## INSTRUCTIONS FOR THE TASK
Reproduction of part of the material below, pictures omitted: copy exactly, and only, the lines starting with the one with "summary: Netze in Nutzerhand" and going on through the one with "Mockery releases version".

## MATERIALS PROVIDED
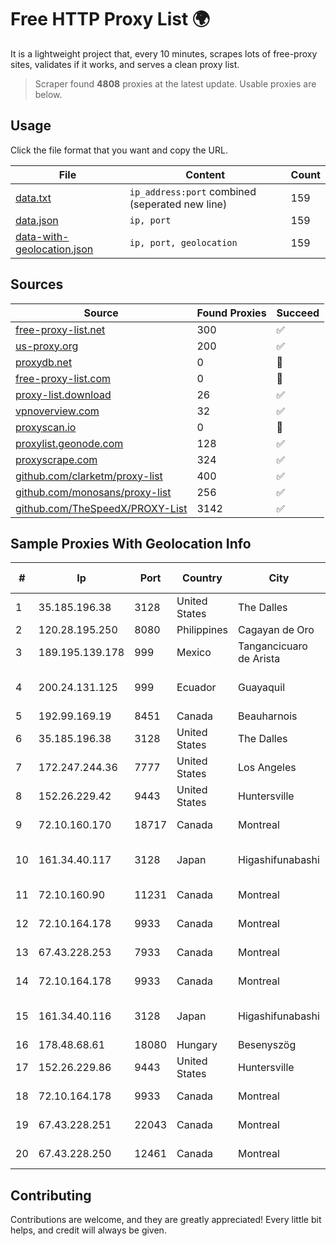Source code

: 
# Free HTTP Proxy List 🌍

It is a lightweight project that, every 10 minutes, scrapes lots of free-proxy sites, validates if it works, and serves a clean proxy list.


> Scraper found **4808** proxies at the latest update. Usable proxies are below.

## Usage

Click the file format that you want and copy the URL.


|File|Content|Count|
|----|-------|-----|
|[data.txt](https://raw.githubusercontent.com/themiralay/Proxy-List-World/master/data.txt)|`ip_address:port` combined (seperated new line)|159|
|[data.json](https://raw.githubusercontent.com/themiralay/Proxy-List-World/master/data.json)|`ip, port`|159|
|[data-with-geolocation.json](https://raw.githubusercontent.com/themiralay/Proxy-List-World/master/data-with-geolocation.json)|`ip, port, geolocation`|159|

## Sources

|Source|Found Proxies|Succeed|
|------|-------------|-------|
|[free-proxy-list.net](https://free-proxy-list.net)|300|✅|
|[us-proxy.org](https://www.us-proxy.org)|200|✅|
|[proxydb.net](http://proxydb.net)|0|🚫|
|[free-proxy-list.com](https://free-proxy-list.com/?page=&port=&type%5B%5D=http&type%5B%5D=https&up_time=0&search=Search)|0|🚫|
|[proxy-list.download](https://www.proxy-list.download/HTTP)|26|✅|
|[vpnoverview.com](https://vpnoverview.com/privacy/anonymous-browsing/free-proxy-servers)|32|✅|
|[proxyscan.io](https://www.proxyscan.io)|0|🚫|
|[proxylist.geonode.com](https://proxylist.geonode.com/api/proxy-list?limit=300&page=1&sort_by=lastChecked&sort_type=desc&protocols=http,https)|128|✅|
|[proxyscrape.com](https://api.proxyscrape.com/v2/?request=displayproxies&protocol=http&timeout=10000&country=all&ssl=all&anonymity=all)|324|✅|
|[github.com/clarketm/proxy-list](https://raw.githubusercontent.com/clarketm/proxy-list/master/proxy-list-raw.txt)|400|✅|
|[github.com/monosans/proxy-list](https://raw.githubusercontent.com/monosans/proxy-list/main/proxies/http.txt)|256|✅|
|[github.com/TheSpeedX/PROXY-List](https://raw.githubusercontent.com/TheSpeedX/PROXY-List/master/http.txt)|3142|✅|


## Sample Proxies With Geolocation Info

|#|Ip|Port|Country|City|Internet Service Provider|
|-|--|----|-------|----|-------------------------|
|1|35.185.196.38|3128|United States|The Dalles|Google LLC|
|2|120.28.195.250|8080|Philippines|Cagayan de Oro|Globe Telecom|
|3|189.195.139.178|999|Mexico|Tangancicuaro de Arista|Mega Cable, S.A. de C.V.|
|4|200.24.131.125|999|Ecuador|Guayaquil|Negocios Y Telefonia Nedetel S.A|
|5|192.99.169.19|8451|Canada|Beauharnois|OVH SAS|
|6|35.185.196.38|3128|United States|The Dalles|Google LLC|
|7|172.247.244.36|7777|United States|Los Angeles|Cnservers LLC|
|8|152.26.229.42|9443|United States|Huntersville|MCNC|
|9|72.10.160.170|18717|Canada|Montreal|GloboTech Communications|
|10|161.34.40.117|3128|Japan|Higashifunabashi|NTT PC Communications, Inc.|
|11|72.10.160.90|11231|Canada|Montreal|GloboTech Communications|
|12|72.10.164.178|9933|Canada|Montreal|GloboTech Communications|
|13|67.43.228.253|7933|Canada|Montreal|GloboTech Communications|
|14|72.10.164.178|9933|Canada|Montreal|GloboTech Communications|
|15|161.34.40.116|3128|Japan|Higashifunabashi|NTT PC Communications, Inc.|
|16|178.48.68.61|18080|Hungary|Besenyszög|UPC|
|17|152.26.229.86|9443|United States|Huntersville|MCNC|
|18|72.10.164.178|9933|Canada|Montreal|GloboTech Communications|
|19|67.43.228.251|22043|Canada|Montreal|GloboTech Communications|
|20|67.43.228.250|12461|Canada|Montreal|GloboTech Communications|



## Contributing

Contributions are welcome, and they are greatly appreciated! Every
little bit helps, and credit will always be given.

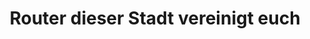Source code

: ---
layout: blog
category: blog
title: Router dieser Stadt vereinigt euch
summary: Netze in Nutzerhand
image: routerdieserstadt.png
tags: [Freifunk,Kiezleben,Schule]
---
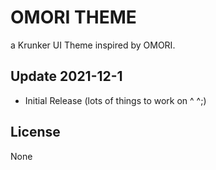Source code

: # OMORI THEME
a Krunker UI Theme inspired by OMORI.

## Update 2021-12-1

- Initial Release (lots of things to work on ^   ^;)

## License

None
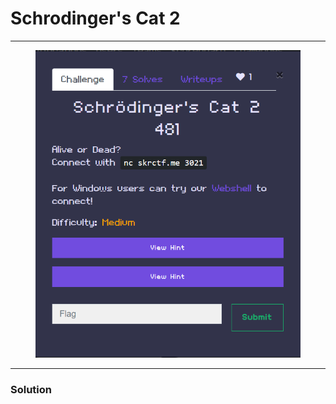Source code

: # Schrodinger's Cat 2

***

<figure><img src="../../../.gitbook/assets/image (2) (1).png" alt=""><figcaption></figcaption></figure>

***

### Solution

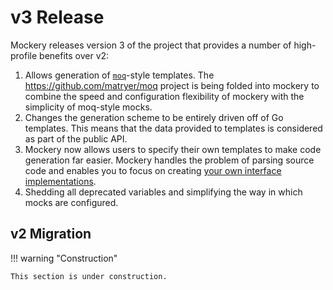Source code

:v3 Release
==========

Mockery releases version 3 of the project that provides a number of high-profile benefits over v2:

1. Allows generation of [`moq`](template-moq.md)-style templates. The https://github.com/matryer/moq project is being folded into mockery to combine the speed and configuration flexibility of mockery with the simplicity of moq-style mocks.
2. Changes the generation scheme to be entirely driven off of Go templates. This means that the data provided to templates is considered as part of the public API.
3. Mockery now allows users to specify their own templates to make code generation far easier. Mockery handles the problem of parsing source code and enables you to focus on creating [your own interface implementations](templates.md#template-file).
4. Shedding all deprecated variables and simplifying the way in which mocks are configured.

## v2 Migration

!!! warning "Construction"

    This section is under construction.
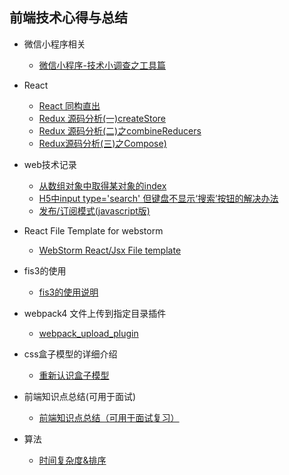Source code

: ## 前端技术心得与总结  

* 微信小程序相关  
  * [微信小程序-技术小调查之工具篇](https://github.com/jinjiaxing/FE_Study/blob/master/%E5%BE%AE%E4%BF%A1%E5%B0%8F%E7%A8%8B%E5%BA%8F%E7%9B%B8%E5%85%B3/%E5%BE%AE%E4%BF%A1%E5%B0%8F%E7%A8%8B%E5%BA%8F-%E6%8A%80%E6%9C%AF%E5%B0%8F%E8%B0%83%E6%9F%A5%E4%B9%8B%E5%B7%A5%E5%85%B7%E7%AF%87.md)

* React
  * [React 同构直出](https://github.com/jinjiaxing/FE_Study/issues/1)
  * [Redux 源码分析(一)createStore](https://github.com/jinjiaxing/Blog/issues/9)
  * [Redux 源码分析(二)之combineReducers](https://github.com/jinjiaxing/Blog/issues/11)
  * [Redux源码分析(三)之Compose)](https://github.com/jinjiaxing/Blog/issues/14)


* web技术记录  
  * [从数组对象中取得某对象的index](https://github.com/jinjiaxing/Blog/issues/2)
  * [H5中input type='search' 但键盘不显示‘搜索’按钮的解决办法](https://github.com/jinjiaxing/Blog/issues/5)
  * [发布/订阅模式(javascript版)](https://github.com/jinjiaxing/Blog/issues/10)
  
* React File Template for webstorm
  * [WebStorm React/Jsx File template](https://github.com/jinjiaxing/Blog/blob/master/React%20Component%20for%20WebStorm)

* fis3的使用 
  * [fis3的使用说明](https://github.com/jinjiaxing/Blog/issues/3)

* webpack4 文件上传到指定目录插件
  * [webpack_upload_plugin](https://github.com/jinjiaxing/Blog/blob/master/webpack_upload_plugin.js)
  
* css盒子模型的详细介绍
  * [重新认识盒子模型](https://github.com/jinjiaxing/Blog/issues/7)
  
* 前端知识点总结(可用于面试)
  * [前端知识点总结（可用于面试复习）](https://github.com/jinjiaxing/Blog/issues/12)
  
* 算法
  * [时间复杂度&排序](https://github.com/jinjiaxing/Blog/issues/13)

## YOUR RESPONSE
summary: Netze in Nutzerhand
image: routerdieserstadt.png
tags: [Freifunk,Kiezleben,Schule]
---
Source code

: # OMORI THEME
a Krunker UI Theme inspired by OMORI.

## Update 2021-12-1

- Initial Release (lots of things to work on ^   ^;)

## License

None
Source code

: # Schrodinger's Cat 2

***

<figure><img src="../../../.gitbook/assets/image (2) (1).png" alt=""><figcaption></figcaption></figure>

***

### Solution

Source code

:v3 Release
==========

Mockery releases version 3 of the project that provides a number of high-profile benefits over v2:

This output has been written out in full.